Pictures paired with source code:
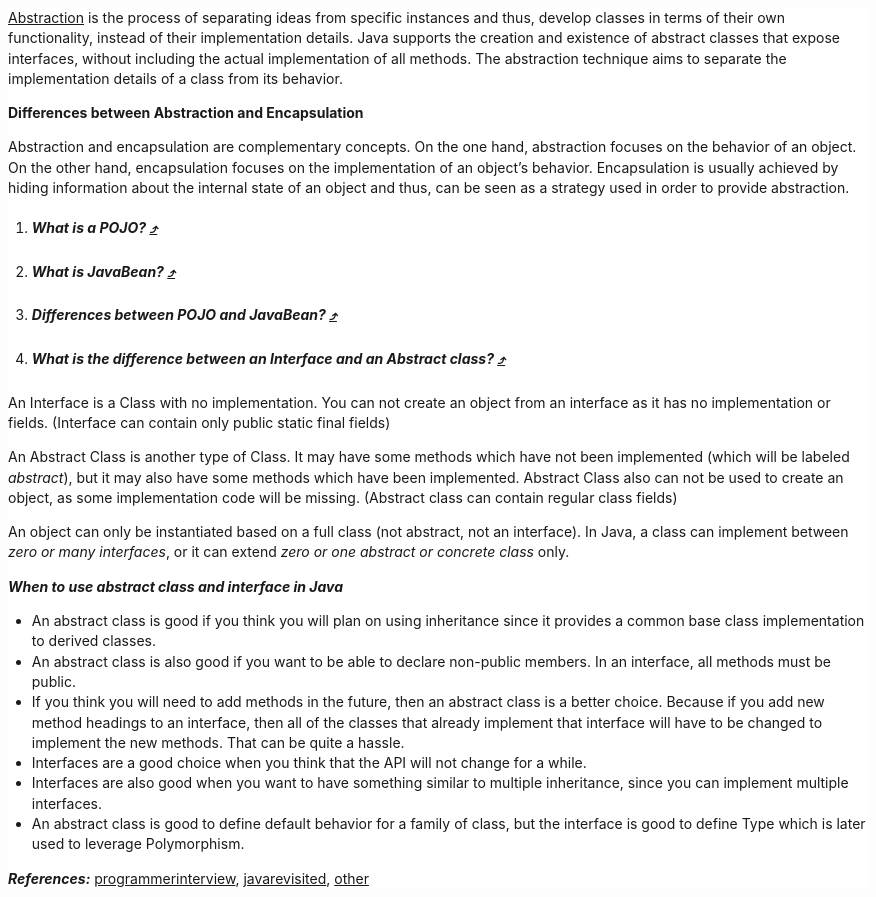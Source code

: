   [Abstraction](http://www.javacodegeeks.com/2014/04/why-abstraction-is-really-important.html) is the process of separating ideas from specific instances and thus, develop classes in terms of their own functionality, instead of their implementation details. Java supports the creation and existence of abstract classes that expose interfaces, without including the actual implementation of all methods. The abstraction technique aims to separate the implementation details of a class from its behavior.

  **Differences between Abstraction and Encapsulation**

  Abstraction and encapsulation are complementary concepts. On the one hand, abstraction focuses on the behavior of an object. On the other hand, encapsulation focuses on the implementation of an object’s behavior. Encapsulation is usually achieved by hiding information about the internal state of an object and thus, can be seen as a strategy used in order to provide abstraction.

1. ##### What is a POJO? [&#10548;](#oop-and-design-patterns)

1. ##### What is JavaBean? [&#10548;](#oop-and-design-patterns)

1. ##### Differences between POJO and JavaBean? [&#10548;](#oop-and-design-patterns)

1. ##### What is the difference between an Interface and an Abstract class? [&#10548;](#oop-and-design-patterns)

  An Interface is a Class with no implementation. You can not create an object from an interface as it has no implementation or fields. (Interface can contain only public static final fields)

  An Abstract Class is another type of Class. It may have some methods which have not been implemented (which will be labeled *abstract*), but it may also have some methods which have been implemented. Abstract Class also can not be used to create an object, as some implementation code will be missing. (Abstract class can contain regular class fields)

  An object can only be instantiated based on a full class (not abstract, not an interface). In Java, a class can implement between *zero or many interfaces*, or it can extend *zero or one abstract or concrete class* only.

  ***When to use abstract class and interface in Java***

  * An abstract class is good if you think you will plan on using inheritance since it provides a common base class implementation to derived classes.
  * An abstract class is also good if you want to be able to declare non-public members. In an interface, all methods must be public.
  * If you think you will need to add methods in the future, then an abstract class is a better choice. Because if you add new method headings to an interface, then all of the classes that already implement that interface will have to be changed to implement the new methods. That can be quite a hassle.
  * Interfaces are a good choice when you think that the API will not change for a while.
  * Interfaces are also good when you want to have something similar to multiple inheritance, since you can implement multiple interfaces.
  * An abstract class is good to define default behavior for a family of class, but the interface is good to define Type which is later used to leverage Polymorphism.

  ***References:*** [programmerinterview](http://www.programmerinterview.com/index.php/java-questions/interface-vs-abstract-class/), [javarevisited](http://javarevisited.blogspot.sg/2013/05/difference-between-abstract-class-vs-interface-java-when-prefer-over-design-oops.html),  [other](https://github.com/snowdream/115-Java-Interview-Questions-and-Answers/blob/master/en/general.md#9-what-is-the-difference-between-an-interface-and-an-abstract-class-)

Work instruction: Above are the records; repeat their lines from the first through the line containing "Abstraction and encapsulation are", and leave out each picture.

Solution for this task:
Source code

:   [Abstraction](http://www.javacodegeeks.com/2014/04/why-abstraction-is-really-important.html) is the process of separating ideas from specific instances and thus, develop classes in terms of their own functionality, instead of their implementation details. Java supports the creation and existence of abstract classes that expose interfaces, without including the actual implementation of all methods. The abstraction technique aims to separate the implementation details of a class from its behavior.

  **Differences between Abstraction and Encapsulation**

  Abstraction and encapsulation are complementary concepts. On the one hand, abstraction focuses on the behavior of an object. On the other hand, encapsulation focuses on the implementation of an object’s behavior. Encapsulation is usually achieved by hiding information about the internal state of an object and thus, can be seen as a strategy used in order to provide abstraction.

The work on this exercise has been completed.